++++ Source material
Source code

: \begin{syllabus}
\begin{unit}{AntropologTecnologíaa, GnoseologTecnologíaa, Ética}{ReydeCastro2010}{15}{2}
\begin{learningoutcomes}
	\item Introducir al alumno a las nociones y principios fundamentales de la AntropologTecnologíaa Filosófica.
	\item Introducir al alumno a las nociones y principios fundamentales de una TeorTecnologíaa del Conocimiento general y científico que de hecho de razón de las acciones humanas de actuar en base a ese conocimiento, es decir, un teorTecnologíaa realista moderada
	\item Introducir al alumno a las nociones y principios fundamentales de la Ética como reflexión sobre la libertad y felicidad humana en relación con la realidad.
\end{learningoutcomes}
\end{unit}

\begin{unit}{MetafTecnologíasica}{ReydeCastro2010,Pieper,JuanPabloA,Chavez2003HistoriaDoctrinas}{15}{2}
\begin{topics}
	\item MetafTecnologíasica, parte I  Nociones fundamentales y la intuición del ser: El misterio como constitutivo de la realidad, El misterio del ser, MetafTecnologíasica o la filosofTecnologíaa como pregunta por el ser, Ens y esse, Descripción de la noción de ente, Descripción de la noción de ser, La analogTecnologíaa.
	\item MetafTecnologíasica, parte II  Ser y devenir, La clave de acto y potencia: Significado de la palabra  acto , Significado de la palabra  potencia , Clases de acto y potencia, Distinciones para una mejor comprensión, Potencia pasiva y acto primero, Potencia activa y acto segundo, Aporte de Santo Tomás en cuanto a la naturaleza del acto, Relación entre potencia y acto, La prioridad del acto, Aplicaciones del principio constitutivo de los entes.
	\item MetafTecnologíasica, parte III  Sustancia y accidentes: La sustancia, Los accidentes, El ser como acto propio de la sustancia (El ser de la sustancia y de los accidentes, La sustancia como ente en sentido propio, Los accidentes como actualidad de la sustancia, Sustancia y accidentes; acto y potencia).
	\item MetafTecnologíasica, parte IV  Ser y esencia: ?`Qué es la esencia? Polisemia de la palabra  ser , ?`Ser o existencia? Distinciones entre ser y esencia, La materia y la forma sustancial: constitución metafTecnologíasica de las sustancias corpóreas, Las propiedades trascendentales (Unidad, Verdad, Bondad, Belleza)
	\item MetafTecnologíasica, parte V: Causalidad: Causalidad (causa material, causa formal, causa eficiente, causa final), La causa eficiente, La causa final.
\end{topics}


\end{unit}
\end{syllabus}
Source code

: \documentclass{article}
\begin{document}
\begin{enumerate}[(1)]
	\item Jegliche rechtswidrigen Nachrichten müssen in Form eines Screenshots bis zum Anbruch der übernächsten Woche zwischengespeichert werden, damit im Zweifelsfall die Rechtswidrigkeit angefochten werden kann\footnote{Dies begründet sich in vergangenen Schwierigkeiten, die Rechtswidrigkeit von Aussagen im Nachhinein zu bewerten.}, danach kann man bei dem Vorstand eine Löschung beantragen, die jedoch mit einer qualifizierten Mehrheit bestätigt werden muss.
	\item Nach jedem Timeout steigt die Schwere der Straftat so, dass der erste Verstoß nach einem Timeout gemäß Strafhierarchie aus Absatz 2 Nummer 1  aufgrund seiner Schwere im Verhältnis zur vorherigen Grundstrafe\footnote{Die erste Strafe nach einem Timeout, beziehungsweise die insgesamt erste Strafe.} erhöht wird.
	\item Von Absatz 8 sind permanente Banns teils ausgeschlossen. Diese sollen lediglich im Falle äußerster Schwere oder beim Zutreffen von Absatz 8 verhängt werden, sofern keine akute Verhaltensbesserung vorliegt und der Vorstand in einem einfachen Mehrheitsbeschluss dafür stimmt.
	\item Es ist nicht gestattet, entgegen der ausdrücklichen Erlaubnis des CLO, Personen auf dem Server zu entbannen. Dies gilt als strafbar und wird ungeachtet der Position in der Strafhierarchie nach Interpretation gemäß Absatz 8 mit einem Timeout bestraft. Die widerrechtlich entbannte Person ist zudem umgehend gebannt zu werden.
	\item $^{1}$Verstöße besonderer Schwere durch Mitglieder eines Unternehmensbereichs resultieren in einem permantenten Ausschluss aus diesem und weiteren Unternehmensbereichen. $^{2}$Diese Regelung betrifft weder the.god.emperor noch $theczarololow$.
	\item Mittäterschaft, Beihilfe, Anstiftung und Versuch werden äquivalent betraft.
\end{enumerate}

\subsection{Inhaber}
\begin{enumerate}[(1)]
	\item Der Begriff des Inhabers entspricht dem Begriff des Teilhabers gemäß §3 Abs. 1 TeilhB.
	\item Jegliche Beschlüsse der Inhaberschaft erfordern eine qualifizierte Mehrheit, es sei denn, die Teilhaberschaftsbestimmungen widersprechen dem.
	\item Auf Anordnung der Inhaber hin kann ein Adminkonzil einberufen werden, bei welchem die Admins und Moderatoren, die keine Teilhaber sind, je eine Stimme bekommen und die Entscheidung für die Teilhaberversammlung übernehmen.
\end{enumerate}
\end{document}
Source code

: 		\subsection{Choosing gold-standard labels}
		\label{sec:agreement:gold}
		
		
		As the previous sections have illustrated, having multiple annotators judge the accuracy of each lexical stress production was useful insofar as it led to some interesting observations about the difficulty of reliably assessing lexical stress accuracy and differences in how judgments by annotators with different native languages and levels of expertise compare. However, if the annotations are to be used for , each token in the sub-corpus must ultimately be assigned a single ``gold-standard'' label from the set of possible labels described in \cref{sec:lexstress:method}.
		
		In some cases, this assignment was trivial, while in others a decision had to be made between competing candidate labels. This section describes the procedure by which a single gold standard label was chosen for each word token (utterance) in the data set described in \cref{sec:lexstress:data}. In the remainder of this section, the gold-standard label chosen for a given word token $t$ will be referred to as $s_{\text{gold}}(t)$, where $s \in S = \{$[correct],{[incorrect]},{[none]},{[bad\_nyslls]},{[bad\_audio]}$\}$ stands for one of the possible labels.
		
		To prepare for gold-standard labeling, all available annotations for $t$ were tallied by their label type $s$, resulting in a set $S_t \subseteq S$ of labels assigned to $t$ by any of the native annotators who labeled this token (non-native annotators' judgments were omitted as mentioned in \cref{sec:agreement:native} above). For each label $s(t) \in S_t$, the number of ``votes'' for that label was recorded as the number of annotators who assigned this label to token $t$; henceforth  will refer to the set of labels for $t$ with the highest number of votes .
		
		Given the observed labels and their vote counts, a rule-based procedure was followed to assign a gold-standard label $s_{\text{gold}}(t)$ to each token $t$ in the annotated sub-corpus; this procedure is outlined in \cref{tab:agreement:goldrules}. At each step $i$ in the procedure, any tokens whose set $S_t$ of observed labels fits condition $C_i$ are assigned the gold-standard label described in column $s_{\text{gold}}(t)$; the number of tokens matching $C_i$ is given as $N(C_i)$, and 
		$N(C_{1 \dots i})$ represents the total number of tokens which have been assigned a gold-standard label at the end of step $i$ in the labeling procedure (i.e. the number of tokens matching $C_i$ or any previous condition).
++++++++
**What the task asks**. Print every line of the records exactly. Omit nothing.

**Task output**.
Source code

: \begin{syllabus}
\begin{unit}{AntropologTecnologíaa, GnoseologTecnologíaa, Ética}{ReydeCastro2010}{15}{2}
\begin{learningoutcomes}
	\item Introducir al alumno a las nociones y principios fundamentales de la AntropologTecnologíaa Filosófica.
	\item Introducir al alumno a las nociones y principios fundamentales de una TeorTecnologíaa del Conocimiento general y científico que de hecho de razón de las acciones humanas de actuar en base a ese conocimiento, es decir, un teorTecnologíaa realista moderada
	\item Introducir al alumno a las nociones y principios fundamentales de la Ética como reflexión sobre la libertad y felicidad humana en relación con la realidad.
\end{learningoutcomes}
\end{unit}

\begin{unit}{MetafTecnologíasica}{ReydeCastro2010,Pieper,JuanPabloA,Chavez2003HistoriaDoctrinas}{15}{2}
\begin{topics}
	\item MetafTecnologíasica, parte I  Nociones fundamentales y la intuición del ser: El misterio como constitutivo de la realidad, El misterio del ser, MetafTecnologíasica o la filosofTecnologíaa como pregunta por el ser, Ens y esse, Descripción de la noción de ente, Descripción de la noción de ser, La analogTecnologíaa.
	\item MetafTecnologíasica, parte II  Ser y devenir, La clave de acto y potencia: Significado de la palabra  acto , Significado de la palabra  potencia , Clases de acto y potencia, Distinciones para una mejor comprensión, Potencia pasiva y acto primero, Potencia activa y acto segundo, Aporte de Santo Tomás en cuanto a la naturaleza del acto, Relación entre potencia y acto, La prioridad del acto, Aplicaciones del principio constitutivo de los entes.
	\item MetafTecnologíasica, parte III  Sustancia y accidentes: La sustancia, Los accidentes, El ser como acto propio de la sustancia (El ser de la sustancia y de los accidentes, La sustancia como ente en sentido propio, Los accidentes como actualidad de la sustancia, Sustancia y accidentes; acto y potencia).
	\item MetafTecnologíasica, parte IV  Ser y esencia: ?`Qué es la esencia? Polisemia de la palabra  ser , ?`Ser o existencia? Distinciones entre ser y esencia, La materia y la forma sustancial: constitución metafTecnologíasica de las sustancias corpóreas, Las propiedades trascendentales (Unidad, Verdad, Bondad, Belleza)
	\item MetafTecnologíasica, parte V: Causalidad: Causalidad (causa material, causa formal, causa eficiente, causa final), La causa eficiente, La causa final.
\end{topics}


\end{unit}
\end{syllabus}
Source code

: \documentclass{article}
\begin{document}
\begin{enumerate}[(1)]
	\item Jegliche rechtswidrigen Nachrichten müssen in Form eines Screenshots bis zum Anbruch der übernächsten Woche zwischengespeichert werden, damit im Zweifelsfall die Rechtswidrigkeit angefochten werden kann\footnote{Dies begründet sich in vergangenen Schwierigkeiten, die Rechtswidrigkeit von Aussagen im Nachhinein zu bewerten.}, danach kann man bei dem Vorstand eine Löschung beantragen, die jedoch mit einer qualifizierten Mehrheit bestätigt werden muss.
	\item Nach jedem Timeout steigt die Schwere der Straftat so, dass der erste Verstoß nach einem Timeout gemäß Strafhierarchie aus Absatz 2 Nummer 1  aufgrund seiner Schwere im Verhältnis zur vorherigen Grundstrafe\footnote{Die erste Strafe nach einem Timeout, beziehungsweise die insgesamt erste Strafe.} erhöht wird.
	\item Von Absatz 8 sind permanente Banns teils ausgeschlossen. Diese sollen lediglich im Falle äußerster Schwere oder beim Zutreffen von Absatz 8 verhängt werden, sofern keine akute Verhaltensbesserung vorliegt und der Vorstand in einem einfachen Mehrheitsbeschluss dafür stimmt.
	\item Es ist nicht gestattet, entgegen der ausdrücklichen Erlaubnis des CLO, Personen auf dem Server zu entbannen. Dies gilt als strafbar und wird ungeachtet der Position in der Strafhierarchie nach Interpretation gemäß Absatz 8 mit einem Timeout bestraft. Die widerrechtlich entbannte Person ist zudem umgehend gebannt zu werden.
	\item $^{1}$Verstöße besonderer Schwere durch Mitglieder eines Unternehmensbereichs resultieren in einem permantenten Ausschluss aus diesem und weiteren Unternehmensbereichen. $^{2}$Diese Regelung betrifft weder the.god.emperor noch $theczarololow$.
	\item Mittäterschaft, Beihilfe, Anstiftung und Versuch werden äquivalent betraft.
\end{enumerate}

\subsection{Inhaber}
\begin{enumerate}[(1)]
	\item Der Begriff des Inhabers entspricht dem Begriff des Teilhabers gemäß §3 Abs. 1 TeilhB.
	\item Jegliche Beschlüsse der Inhaberschaft erfordern eine qualifizierte Mehrheit, es sei denn, die Teilhaberschaftsbestimmungen widersprechen dem.
	\item Auf Anordnung der Inhaber hin kann ein Adminkonzil einberufen werden, bei welchem die Admins und Moderatoren, die keine Teilhaber sind, je eine Stimme bekommen und die Entscheidung für die Teilhaberversammlung übernehmen.
\end{enumerate}
\end{document}
Source code

: 		\subsection{Choosing gold-standard labels}
		\label{sec:agreement:gold}
		
		
		As the previous sections have illustrated, having multiple annotators judge the accuracy of each lexical stress production was useful insofar as it led to some interesting observations about the difficulty of reliably assessing lexical stress accuracy and differences in how judgments by annotators with different native languages and levels of expertise compare. However, if the annotations are to be used for , each token in the sub-corpus must ultimately be assigned a single ``gold-standard'' label from the set of possible labels described in \cref{sec:lexstress:method}.
		
		In some cases, this assignment was trivial, while in others a decision had to be made between competing candidate labels. This section describes the procedure by which a single gold standard label was chosen for each word token (utterance) in the data set described in \cref{sec:lexstress:data}. In the remainder of this section, the gold-standard label chosen for a given word token $t$ will be referred to as $s_{\text{gold}}(t)$, where $s \in S = \{$[correct],{[incorrect]},{[none]},{[bad\_nyslls]},{[bad\_audio]}$\}$ stands for one of the possible labels.
		
		To prepare for gold-standard labeling, all available annotations for $t$ were tallied by their label type $s$, resulting in a set $S_t \subseteq S$ of labels assigned to $t$ by any of the native annotators who labeled this token (non-native annotators' judgments were omitted as mentioned in \cref{sec:agreement:native} above). For each label $s(t) \in S_t$, the number of ``votes'' for that label was recorded as the number of annotators who assigned this label to token $t$; henceforth  will refer to the set of labels for $t$ with the highest number of votes .
		
		Given the observed labels and their vote counts, a rule-based procedure was followed to assign a gold-standard label $s_{\text{gold}}(t)$ to each token $t$ in the annotated sub-corpus; this procedure is outlined in \cref{tab:agreement:goldrules}. At each step $i$ in the procedure, any tokens whose set $S_t$ of observed labels fits condition $C_i$ are assigned the gold-standard label described in column $s_{\text{gold}}(t)$; the number of tokens matching $C_i$ is given as $N(C_i)$, and 
		$N(C_{1 \dots i})$ represents the total number of tokens which have been assigned a gold-standard label at the end of step $i$ in the labeling procedure (i.e. the number of tokens matching $C_i$ or any previous condition).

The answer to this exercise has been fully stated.